Here's the unboxing video:


----------



## Bill Myers (Apr 12, 2015)

Darkrai283 said:


> *[09.04.15]*
> 
> I ordered a pair of DHH (minor male- 98mm) on Friday last week from Japan and it finally came today after parcelforce managed to muck things up again. The pair still seem to be inactive as neither of them were interested in the jellies or banana I had offered them and dug down after a while. I'm looking forward to getting some decent sized 1st generation adults from these two!


Hmm... I don't know about _D. hercules hercules_, but it sounds like they are in hibernation mode. My _D. tityus_ beetles are usually not interested in eating and just want to burrow down into the substrate for a couple of months after I pull them out of the hibernation cooler. Maybe that's what's going on.

Cheers


----------



## Darkrai283 (Apr 12, 2015)

Bill Myers said:


> Hmm... I don't know about _D. hercules hercules_, but it sounds like they are in hibernation mode. My _D. tityus_ beetles are usually not interested in eating and just want to burrow down into the substrate for a couple of months after I pull them out of the hibernation cooler. Maybe that's what's going on.
> 
> Cheers


Bill, that's what I said in the opening post if you re-read it carefully. You probably mis-understood it as the period of resting after eclosing into an imago is called the period of inactivity here in the UK and not hibernation.  

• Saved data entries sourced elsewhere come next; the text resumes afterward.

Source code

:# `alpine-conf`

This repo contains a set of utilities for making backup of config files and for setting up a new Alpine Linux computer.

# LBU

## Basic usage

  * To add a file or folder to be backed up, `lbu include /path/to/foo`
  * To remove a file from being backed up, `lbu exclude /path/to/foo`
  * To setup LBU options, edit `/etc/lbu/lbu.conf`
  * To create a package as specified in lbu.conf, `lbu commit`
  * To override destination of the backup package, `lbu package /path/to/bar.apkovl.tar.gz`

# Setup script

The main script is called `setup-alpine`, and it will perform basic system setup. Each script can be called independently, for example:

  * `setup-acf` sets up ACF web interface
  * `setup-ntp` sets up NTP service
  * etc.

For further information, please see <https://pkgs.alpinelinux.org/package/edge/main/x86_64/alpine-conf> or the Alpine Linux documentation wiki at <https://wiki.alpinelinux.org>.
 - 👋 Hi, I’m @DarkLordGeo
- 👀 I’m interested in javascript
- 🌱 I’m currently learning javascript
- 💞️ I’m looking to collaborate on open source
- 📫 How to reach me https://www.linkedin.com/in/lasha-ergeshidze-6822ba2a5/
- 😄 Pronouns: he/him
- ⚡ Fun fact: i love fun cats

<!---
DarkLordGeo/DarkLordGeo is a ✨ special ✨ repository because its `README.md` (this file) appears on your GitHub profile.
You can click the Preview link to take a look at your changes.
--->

"The pair still seem to be *INACTIVE* as neither of them were interested in the jellies or banana I had offered them and dug down after a while."


----------



## Bill Myers (Apr 12, 2015)

Okay, I see, now. I misunderstood. Yup, hibernating.

That's actually a good thing. It means they'll live longer than if they didn't get a chance to hibernate.

In a couple of months, they'll be chowing down so much beetle jelly, you'll probably be wishing they were still hibernating! LOL

I'm rather envious of you, right now. I've always wanted a breeding pair of D.h.h beetles!

Congrats on your acquisition. They are a splendid looking pair.

Good luck with them and keep us posted.

Cheers


----------



## Darkrai283 (Apr 12, 2015)

Bill Myers said:


> Okay, I see, now. I misunderstood. Yup, hibernating.
> 
> That's actually a good thing. It means they'll live longer than if they didn't get a chance to hibernate.
> 
> ...


Cheers mate.

Actually, it doesn't mean that they will live longer as the period of inactivity is a crucial stage of any large Cetonid or Dynastid and they will go through it, no matter what. Therefore, it's pretty much impossible for them to 'live longer' than one that doesn't go through it... as they will be inactive after eclosing anyway! It's not a choice they can make so they will just not move or feed, no matter what happens.  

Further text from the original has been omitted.